'''
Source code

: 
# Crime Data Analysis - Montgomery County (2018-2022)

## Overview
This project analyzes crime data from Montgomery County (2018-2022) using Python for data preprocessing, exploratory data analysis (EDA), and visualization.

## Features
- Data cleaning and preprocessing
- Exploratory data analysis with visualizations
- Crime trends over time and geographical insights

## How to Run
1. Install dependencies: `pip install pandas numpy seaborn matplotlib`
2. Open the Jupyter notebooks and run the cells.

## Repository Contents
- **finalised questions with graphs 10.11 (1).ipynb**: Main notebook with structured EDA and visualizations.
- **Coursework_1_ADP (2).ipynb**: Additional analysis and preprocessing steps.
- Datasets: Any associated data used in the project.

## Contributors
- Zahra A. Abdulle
'''
'''
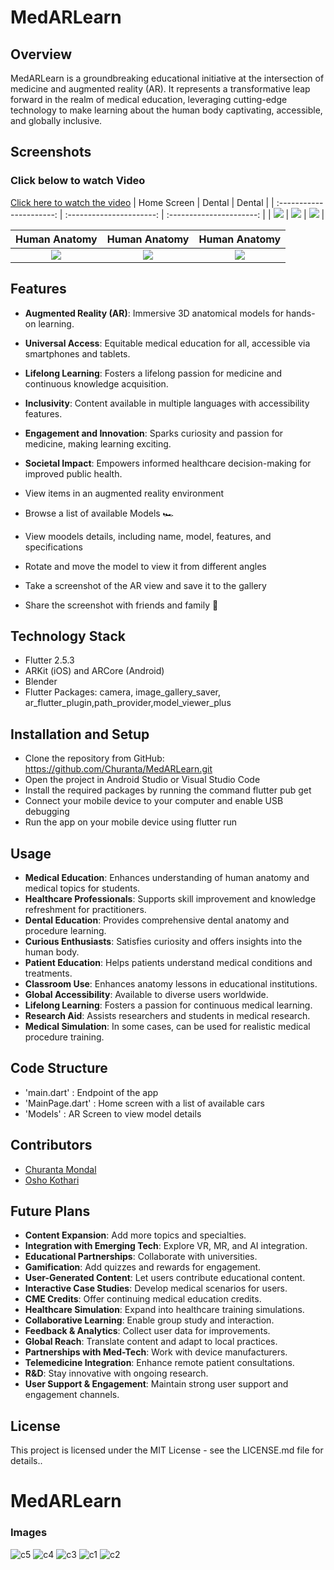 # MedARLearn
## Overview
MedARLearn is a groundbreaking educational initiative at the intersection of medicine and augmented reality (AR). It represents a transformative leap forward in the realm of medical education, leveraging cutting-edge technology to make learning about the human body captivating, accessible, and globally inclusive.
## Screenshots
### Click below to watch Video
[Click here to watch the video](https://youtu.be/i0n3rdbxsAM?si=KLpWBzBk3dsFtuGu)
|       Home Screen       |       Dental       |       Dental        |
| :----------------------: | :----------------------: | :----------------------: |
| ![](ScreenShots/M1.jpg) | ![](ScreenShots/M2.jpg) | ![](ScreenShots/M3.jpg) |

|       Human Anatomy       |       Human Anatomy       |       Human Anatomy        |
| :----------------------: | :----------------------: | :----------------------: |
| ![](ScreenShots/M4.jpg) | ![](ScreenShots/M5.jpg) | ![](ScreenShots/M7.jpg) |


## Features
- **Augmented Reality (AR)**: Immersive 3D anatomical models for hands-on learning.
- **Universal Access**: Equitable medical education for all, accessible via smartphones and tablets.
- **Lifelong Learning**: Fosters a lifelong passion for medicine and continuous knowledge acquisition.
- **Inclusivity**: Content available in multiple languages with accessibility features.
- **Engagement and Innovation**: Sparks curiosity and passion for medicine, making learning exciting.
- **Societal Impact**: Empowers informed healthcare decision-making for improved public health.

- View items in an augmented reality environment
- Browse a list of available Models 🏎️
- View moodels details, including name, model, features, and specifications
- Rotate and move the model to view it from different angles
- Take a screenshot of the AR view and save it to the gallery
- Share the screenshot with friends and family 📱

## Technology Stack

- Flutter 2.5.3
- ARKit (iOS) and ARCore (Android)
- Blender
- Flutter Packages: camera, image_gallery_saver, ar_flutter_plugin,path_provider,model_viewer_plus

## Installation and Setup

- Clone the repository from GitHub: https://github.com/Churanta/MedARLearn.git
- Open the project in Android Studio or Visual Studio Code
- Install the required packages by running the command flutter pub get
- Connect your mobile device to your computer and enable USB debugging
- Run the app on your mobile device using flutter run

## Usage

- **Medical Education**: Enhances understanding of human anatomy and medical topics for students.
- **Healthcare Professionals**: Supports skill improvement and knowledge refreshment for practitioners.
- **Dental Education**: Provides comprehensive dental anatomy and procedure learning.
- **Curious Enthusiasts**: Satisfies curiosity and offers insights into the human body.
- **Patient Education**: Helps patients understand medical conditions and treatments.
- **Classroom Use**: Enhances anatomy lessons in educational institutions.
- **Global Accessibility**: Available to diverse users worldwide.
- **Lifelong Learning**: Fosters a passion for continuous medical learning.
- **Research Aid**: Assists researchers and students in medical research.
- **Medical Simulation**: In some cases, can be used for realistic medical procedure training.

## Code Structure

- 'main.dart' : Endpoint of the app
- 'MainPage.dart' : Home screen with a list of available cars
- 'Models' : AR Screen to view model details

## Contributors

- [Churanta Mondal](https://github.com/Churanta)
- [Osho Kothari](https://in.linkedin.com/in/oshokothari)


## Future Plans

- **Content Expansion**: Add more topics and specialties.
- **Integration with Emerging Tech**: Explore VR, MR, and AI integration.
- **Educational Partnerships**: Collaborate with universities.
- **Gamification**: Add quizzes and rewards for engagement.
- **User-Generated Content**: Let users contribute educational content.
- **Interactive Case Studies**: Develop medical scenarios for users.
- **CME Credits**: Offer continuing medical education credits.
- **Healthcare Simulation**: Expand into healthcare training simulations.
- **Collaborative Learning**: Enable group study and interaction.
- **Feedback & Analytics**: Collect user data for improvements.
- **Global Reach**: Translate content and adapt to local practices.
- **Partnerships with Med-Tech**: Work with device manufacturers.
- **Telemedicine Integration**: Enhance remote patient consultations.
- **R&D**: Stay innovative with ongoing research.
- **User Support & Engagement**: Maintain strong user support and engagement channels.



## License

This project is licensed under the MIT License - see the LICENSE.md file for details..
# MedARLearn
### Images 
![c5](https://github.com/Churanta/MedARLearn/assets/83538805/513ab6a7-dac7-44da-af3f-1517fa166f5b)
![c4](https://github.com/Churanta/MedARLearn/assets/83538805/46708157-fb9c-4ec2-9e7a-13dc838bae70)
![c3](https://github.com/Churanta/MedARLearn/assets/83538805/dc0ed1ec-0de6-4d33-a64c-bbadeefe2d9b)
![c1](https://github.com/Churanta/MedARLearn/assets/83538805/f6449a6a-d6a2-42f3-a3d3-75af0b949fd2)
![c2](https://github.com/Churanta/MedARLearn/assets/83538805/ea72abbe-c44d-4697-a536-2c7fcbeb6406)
'''
#### Exercise brief:
Please give an exact copy of the lines above, beginning with the line containing "Source code" and running through the line containing "- Zahra A. Abdulle", and of no other lines.

#### Result:
Source code

: 
# Crime Data Analysis - Montgomery County (2018-2022)

## Overview
This project analyzes crime data from Montgomery County (2018-2022) using Python for data preprocessing, exploratory data analysis (EDA), and visualization.

## Features
- Data cleaning and preprocessing
- Exploratory data analysis with visualizations
- Crime trends over time and geographical insights

## How to Run
1. Install dependencies: `pip install pandas numpy seaborn matplotlib`
2. Open the Jupyter notebooks and run the cells.

## Repository Contents
- **finalised questions with graphs 10.11 (1).ipynb**: Main notebook with structured EDA and visualizations.
- **Coursework_1_ADP (2).ipynb**: Additional analysis and preprocessing steps.
- Datasets: Any associated data used in the project.

## Contributors
- Zahra A. Abdulle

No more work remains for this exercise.